TASK INSTRUCTIONS:
Locate the line bearing "### Testing hydrogen" in the material below, then reproduce it and each following line up to and including the line bearing "## 2.27 Describe".
_ _ _ _
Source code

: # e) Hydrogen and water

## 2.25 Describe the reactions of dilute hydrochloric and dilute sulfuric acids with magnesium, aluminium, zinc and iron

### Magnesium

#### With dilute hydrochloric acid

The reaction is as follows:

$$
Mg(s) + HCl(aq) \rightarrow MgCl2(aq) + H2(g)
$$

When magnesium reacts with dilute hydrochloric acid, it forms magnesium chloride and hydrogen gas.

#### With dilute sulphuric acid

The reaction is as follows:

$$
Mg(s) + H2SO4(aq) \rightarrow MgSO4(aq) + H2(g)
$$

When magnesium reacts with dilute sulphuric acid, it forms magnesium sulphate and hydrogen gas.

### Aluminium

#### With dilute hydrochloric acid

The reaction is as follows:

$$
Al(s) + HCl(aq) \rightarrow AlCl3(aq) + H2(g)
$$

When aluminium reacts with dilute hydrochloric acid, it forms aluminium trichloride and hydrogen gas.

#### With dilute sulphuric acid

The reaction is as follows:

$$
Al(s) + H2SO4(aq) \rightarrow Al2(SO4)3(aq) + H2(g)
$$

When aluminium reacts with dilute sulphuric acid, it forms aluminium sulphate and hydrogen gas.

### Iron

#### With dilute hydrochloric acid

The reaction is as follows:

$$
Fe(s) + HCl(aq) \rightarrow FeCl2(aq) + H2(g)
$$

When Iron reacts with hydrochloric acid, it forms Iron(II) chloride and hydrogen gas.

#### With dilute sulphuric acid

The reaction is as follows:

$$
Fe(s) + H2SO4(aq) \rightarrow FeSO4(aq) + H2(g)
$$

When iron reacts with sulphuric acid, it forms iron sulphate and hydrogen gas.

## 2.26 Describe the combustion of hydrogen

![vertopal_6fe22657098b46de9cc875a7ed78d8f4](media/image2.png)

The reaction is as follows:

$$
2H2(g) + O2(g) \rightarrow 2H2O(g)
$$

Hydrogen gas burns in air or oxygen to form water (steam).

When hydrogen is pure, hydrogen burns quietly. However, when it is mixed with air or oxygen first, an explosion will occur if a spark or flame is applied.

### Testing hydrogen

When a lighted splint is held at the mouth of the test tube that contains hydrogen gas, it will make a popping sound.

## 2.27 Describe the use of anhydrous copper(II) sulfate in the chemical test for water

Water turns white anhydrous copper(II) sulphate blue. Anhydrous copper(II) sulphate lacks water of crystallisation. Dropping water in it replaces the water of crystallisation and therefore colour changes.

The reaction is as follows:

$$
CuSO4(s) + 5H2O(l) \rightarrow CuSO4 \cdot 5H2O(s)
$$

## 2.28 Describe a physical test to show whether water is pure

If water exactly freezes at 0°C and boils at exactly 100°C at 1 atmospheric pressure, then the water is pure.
_ _ _ _
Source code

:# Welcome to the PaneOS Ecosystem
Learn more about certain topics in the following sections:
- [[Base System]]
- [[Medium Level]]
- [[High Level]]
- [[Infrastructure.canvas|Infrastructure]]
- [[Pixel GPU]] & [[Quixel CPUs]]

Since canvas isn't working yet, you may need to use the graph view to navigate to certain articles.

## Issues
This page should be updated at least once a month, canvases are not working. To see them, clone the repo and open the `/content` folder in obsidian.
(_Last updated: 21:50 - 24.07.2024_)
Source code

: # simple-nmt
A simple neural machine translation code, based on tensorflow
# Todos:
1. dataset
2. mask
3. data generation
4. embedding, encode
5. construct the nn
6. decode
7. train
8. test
_ _ _ _
ANSWER TO THIS PROBLEM:
### Testing hydrogen

When a lighted splint is held at the mouth of the test tube that contains hydrogen gas, it will make a popping sound.

## 2.27 Describe the use of anhydrous copper(II) sulfate in the chemical test for water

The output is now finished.